Lexington (Virginia) Case Study and Office Residency, 2018
For two months in the summer of 2018, the ICS Office was installed in a storefront on Main Street in the small town of Lexington, VA. The space served as my art studio and was open to the public as an interactive art exhibition. The installation resembled a conventional office space with various artworks from past ICS Case Studies included. Staff meeting agendas, daily entries in the Office Log Book, and other evidence of the ICS operation became part of the installation.
The Office served as my art studio where I worked on the Lexington Case Study in which I used local news items from the year 1933 as prompts, following research trajectories to create a dossier of micro-histories that provide a look at ordinary lives in Lexington in that era. The research material was carefully organized and integrated into the ICS Office installation on the walls where visitors could view the findings. Because of the local connections, some visitors were able to contribute their own information to the study.

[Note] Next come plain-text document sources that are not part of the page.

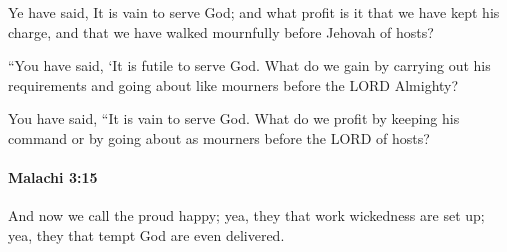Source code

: 			\begin{versebox}
					\item[BHS] 
					\item[LXX] 
					\item[ASV] Ye have said, It is vain to serve God; and what profit is it that we have kept his charge, and that we have walked mournfully before Jehovah of hosts?
					\item[NIV] “You have said, ‘It is futile to serve God. What do we gain by carrying out his requirements and going about like mourners before the LORD Almighty?
					\item[NRSV] You have said, “It is vain to serve God. What do we profit by keeping his command or by going about as mourners before the LORD of hosts?
			\end{versebox}

		\paragraph{Malachi 3:15} %
			\label{MALACHI-3-15}

			And now we call the proud happy; yea, they that work wickedness are set up; yea, they that tempt God are even delivered.


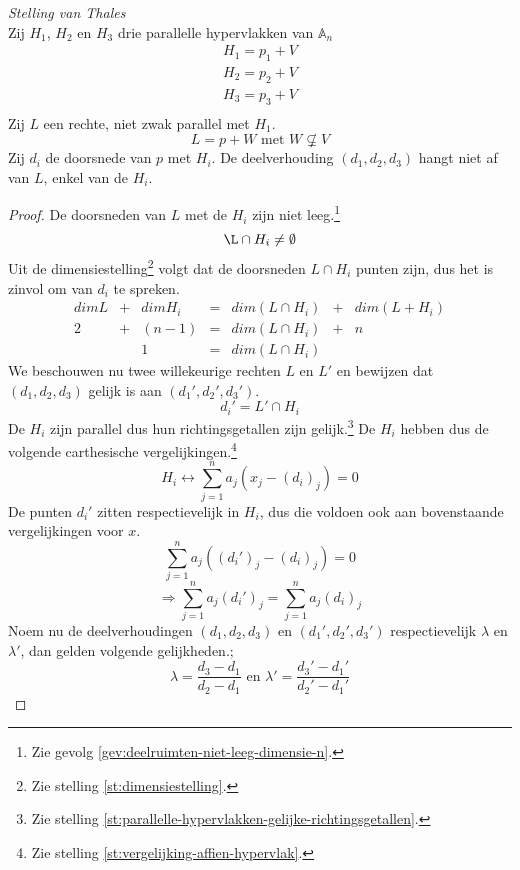\documentclass[main.tex]{subfiles}
\begin{document}
\begin{st}
  \label{st:stelling-van-thales}
  \emph{Stelling van Thales}\\
  Zij $H_{1}$, $H_{2}$ en $H_{3}$ drie parallelle hypervlakken van $\mathbb{A}_{n}$
  \[
  \begin{array}{rl}
    H_{1} = p_{1} + V\\
    H_{2} = p_{2} + V\\
    H_{3} = p_{3} + V\\
  \end{array}
  \]
  Zij $L$ een rechte, niet zwak parallel met $H_{1}$.
  \[ L = p + W \text{ met } W \not\subsetneq V \]
  Zij $d_{i}$ de doorsnede van $p$ met $H_{i}$.
  De deelverhouding $(d_1,d_2,d_3)$ hangt niet af van $L$, enkel van de $H_{i}$.
 
  \begin{proof}
    De doorsneden van $L$ met de $H_{i}$ zijn niet leeg.\footnote{Zie gevolg \ref{gev:deelruimten-niet-leeg-dimensie-n}.}
    \[ \L \cap H_{i} \neq \emptyset \]
    Uit de dimensiestelling\footnote{Zie stelling \ref{st:dimensiestelling}.} volgt dat de doorsneden $L\cap H_{i}$ punten zijn, dus het is zinvol om van $d_{i}$ te spreken.
    \[
    \begin{array}{cccccccc}
    dim L &+& dim H_{i} &=& dim(L \cap H_{i}) &+& dim(L + H_{i})\\
    2     &+& (n-1)    &=& dim(L \cap H_{i}) &+& n\\
          & & 1        &=& dim(L \cap H_{i})
    \end{array}
    \] 
    We beschouwen nu twee willekeurige rechten $L$ en $L'$ en bewijzen dat $(d_1,d_2,d_3)$ gelijk is aan $(d_1',d_2',d_3')$.
    \[ d_{i}' = L' \cap H_{i} \]
    De $H_{i}$ zijn parallel dus hun richtingsgetallen zijn gelijk.\footnote{Zie stelling \ref{st:parallelle-hypervlakken-gelijke-richtingsgetallen}.}
    De $H_{i}$ hebben dus de volgende carthesische vergelijkingen.\footnote{Zie stelling \ref{st:vergelijking-affien-hypervlak}.}
    \[ H_{i} \leftrightarrow \sum_{j=1}^{n}a_{j}(x_{j}-(d_{i})_{j}) = 0 \]
    De punten $d_{i}'$ zitten respectievelijk in $H_{i}$, dus die voldoen ook aan bovenstaande vergelijkingen voor $x$.
    \[ \sum_{j=1}^{n}a_{j}((d_{i}')_{j}-(d_{i})_{j}) = 0 \]
    \[ \Rightarrow \sum_{j=1}^{n}a_{j}(d_{i}')_{j} = \sum_{j=1}^{n}a_{j}(d_{i})_{j}\]
    Noem nu de deelverhoudingen $(d_1,d_2,d_3)$ en $(d_1',d_2',d_3')$ respectievelijk $\lambda$ en $\lambda'$, dan gelden volgende gelijkheden.;
    \[ \lambda = \frac{d_{3}-d_{1}}{d_{2}-d_{1}} \text{ en } \lambda' = \frac{d_{3}'-d_{1}'}{d_{2}'-d_{1}'} \]

\end{proof}
\end{st}
\end{document}
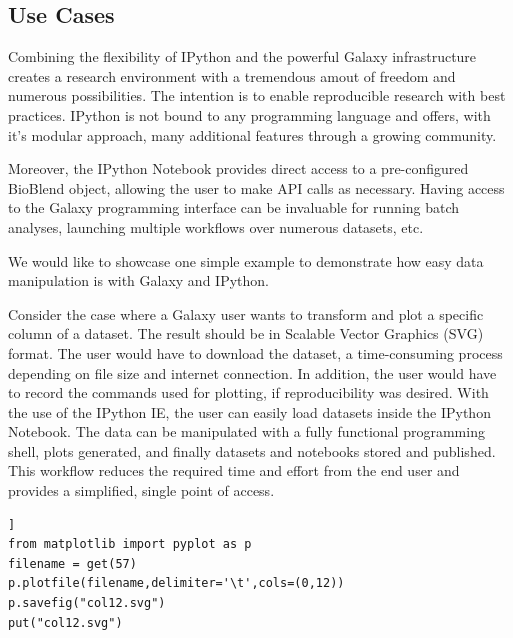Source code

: \documentclass{bioinfo}
\begin{document}
\begin{methods}
\section{Use Cases}
Combining the flexibility of IPython and the powerful Galaxy infrastructure creates a research environment
with a tremendous amout of freedom and numerous possibilities. The intention is to enable
reproducible research with best practices. IPython is not bound to any programming language 
and offers, with it's modular approach, many additional features through a growing community.

Moreover, the IPython Notebook provides direct access to a pre-configured
BioBlend object, allowing the user to make API calls as necessary. Having access to the Galaxy programming interface
can be invaluable for running batch analyses, launching multiple workflows over numerous datasets, etc. 

We would like to showcase one simple example to demonstrate how easy data manipulation is with Galaxy and IPython. 

Consider the case where a Galaxy user wants to transform and plot a specific column of a dataset. 
The result should be in Scalable Vector Graphics (SVG) format. The user would have to download the dataset, 
a time-consuming process depending on file size and internet connection. 
In addition, the user would have to record the commands used for plotting, if reproducibility was desired.
With the use of the IPython IE, the user can easily load datasets inside the IPython Notebook.
The data can be manipulated with a fully functional programming shell, plots generated,
and finally datasets and notebooks stored and published.
This workflow reduces the required time and effort from the end user and provides a simplified, single point of access.

\begin{lstlisting}[frame=single,caption={Plotting example},label=code:import]]
from matplotlib import pyplot as p
filename = get(57)
p.plotfile(filename,delimiter='\t',cols=(0,12))
p.savefig("col12.svg")
put("col12.svg")
\end{lstlisting}


\end{methods}
\end{document}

During regular Open Office Hours visitors were invited to learn about local history, contribute to the Lexington Case Study, rifle through ICS Office files, peruse records and research materials from past projects, participate in the Clew Registry, watch the ICS Infomercial, enjoy the “Joke of the Day” (taken from issues of the 1933 Rockbridge County News and presented on a sidewalk chalkboard in front of the office), and take tours of the ICS Office. The tours of the ICS Office varied as I adjusted the presentations for each visitor. During these informal performances, I acted in my role as the ICS Chronicler of Inklings, explaining the project and discussing the various aspects of ICS. Conversations in ICS installations may start with Clew Case Studies but tended to veer towards other topics such as visitors’ family histories, ideas about grappling with the inevitable obscurity that is the likely fate of all but a select few, and ways in which the very act of living—and all the micro-actions involved ----is an under-acknowledged effort towards resisting obscurity.